The Changing Face of Poverty in America

Leaving Capitol Hill anticipating my return.

Leaving Capitol Hill anticipating my return.

The face of poverty is changing.  It is no longer the face of the aging American living on the street.  It is no longer the face that we expect.  Poverty is showing up in the best neighborhoods and with the most well dressed people.  It is the single mother, the war veteran, the US soldier, police officers, college students, middle class families, and teachers that have to buy their own supplies year after year.  Poverty is the face of the children that sit in our children’s classrooms.  Poverty does not discriminate.
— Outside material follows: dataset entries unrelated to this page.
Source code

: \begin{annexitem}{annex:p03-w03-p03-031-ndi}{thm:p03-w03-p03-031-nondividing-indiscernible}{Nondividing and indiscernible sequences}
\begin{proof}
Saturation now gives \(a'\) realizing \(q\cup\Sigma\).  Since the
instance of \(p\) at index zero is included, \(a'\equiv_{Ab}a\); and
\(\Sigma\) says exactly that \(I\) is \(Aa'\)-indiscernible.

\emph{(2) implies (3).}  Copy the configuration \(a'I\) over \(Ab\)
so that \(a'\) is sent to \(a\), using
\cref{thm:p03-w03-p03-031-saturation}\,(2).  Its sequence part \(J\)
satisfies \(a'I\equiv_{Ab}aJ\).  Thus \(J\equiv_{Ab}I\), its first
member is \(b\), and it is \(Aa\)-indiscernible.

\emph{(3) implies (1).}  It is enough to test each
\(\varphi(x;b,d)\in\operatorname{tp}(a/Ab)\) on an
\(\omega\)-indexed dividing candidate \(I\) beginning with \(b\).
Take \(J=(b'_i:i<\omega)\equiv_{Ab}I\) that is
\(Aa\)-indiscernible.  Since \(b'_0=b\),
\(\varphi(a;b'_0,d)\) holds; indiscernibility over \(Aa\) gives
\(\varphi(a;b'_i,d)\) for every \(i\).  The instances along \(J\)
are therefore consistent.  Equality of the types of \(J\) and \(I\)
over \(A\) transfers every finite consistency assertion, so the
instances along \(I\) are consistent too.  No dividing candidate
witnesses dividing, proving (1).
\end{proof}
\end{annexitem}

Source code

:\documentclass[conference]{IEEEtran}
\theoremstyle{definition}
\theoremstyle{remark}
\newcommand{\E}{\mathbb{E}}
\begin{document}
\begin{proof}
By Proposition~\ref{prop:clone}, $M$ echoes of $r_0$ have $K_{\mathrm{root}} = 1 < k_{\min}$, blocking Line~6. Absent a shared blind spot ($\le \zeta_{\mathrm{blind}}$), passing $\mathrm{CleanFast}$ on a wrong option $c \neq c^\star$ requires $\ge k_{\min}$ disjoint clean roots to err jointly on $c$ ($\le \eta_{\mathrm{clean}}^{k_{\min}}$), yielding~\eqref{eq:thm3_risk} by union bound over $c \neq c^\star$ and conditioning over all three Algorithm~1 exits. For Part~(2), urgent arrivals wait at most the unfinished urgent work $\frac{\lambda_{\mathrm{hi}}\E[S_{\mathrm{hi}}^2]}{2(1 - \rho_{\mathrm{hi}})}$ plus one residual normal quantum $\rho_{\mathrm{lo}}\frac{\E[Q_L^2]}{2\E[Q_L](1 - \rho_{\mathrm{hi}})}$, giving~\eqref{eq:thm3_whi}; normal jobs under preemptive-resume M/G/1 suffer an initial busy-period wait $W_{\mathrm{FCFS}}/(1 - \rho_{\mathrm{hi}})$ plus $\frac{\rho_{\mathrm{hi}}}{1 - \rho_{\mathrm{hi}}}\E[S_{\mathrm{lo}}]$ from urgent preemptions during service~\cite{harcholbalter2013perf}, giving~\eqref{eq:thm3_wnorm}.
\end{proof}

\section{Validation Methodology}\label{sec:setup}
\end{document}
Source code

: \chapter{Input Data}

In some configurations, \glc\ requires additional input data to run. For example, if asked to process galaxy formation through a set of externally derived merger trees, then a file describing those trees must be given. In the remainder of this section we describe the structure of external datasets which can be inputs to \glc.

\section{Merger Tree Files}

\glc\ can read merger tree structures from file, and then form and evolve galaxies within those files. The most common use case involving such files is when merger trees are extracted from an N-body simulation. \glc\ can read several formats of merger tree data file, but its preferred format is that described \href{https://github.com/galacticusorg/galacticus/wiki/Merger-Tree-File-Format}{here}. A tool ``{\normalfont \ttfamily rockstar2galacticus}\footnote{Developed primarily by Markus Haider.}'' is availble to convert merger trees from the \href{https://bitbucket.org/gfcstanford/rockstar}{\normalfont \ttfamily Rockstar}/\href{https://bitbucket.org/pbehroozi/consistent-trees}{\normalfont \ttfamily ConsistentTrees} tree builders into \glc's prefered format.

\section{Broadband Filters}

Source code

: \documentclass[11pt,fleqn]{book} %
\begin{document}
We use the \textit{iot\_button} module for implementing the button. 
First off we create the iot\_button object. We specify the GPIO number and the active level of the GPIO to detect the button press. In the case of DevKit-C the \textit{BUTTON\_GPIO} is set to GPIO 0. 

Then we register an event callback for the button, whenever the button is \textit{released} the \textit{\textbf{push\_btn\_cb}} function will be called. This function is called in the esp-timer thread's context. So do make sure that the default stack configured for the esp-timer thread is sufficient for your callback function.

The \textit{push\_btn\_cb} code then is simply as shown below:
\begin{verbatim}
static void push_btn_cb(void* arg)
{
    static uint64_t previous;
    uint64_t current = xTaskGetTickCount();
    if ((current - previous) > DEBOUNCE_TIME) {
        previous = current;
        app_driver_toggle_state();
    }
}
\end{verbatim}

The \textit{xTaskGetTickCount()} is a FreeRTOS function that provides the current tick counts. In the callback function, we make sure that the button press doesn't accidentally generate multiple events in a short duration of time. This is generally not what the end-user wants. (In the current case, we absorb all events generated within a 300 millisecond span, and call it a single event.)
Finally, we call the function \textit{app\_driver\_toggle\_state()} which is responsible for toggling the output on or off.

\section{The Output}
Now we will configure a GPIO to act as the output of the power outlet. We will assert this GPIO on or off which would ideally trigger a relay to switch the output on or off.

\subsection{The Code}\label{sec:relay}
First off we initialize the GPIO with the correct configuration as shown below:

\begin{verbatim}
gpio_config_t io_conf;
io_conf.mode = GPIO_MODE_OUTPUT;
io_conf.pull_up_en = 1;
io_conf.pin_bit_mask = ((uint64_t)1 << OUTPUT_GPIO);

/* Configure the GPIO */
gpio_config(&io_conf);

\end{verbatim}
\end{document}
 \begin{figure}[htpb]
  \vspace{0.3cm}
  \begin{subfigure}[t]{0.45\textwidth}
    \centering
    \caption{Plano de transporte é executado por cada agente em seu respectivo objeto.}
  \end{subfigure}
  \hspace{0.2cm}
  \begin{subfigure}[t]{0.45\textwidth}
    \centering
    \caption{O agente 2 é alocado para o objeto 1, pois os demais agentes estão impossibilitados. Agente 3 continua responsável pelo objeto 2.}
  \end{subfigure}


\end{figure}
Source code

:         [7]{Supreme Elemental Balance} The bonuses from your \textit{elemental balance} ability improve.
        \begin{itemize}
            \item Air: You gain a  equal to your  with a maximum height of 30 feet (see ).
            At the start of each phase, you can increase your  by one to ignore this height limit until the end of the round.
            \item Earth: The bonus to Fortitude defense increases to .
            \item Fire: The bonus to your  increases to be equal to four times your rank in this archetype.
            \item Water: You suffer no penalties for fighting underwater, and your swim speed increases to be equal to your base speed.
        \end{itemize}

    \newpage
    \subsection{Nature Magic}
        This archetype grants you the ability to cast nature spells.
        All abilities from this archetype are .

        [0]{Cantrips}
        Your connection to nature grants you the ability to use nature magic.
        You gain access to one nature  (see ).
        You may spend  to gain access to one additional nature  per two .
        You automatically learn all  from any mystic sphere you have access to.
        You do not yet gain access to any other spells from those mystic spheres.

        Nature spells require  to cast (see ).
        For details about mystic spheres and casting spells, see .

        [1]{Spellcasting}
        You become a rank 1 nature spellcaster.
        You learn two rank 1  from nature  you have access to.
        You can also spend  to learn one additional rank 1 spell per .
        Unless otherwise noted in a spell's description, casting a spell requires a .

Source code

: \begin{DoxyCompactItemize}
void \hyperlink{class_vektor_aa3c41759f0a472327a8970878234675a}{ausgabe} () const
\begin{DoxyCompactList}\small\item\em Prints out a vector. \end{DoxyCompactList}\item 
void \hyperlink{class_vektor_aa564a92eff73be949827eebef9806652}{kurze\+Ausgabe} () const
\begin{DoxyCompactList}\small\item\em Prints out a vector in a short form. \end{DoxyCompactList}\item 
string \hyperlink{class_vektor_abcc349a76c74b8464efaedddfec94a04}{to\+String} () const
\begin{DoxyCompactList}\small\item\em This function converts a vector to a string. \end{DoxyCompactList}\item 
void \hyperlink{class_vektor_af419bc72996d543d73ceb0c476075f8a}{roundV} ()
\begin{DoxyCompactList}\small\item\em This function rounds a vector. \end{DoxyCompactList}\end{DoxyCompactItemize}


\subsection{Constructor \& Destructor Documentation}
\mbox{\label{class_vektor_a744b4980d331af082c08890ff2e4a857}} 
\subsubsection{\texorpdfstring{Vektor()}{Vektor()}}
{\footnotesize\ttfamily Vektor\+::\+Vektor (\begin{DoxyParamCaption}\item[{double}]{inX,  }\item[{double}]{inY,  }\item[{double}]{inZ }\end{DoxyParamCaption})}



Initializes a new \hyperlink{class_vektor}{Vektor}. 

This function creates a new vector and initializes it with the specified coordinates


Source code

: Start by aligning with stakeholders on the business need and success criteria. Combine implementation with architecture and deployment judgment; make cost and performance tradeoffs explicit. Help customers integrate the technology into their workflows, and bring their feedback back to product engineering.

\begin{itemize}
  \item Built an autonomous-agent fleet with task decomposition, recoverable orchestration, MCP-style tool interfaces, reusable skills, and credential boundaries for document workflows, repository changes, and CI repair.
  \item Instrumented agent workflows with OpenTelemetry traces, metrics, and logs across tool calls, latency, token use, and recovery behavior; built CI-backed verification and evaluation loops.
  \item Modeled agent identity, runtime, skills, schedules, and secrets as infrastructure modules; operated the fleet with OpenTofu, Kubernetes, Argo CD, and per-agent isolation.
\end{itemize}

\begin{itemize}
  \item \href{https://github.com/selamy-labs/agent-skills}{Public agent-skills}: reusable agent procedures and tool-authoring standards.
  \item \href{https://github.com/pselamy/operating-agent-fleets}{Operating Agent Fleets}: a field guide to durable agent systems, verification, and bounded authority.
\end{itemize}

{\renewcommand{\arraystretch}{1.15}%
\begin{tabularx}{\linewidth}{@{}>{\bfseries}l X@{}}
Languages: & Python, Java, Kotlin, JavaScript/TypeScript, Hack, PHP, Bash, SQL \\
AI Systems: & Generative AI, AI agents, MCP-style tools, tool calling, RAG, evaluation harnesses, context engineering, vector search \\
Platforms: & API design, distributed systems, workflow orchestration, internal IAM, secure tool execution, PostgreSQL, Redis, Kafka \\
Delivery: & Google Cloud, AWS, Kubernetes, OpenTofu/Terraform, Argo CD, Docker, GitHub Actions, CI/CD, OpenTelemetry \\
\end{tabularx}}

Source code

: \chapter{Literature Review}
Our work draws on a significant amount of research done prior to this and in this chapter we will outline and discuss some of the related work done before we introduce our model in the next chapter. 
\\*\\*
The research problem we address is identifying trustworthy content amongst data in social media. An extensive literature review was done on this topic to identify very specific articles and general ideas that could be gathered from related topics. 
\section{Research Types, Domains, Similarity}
It does not look at your age, race, gender, or background and decide to attach to you, it happens because circumstances change and you have to scramble to adapt.  Poverty does not care what your life used to be before it attacks, it arrives when you do not expect it and stays for extended periods of time.  It is not what one would anticipate when they are young and idealistic and rushing out to save the world.  My face is a face of poverty and many of my friends are faces of poverty and we struggle to make sure that we do not stay in poverty.

 I had the honor of attending the Results International Conference last week and Lobbying on Capitol Hill and during this conference, I had the honor of hearing the great Professor Muhammad Yunus speak and the one thing that he said that is so profound is that we want to see poverty in the museums.  That is where poverty belongs.  We want future generations to ask what was poverty like, not know what it is like to experience it first hand.  I also had the honor of hearing from three individuals speak candidly about their lives and how they have lived in poverty and their messages touched my heart because their message is one like my own.  People do not understand that it is not a choice to lack resources and need assistance, it happens and there are two different people in impoverished areas, those that are looking for a way out of it and those that do not seek a way out of it.  There are more that are looking for a way out than those that do not.  So please, for future reference, do not judge a book by its cover.  Few would know my struggles if they didn’t know me personally.  They wouldn’t know my life I did not put it on the pages here.  I am young woman that works hard to make sure that things happen for her family but sometimes, having one or two jobs is not enough.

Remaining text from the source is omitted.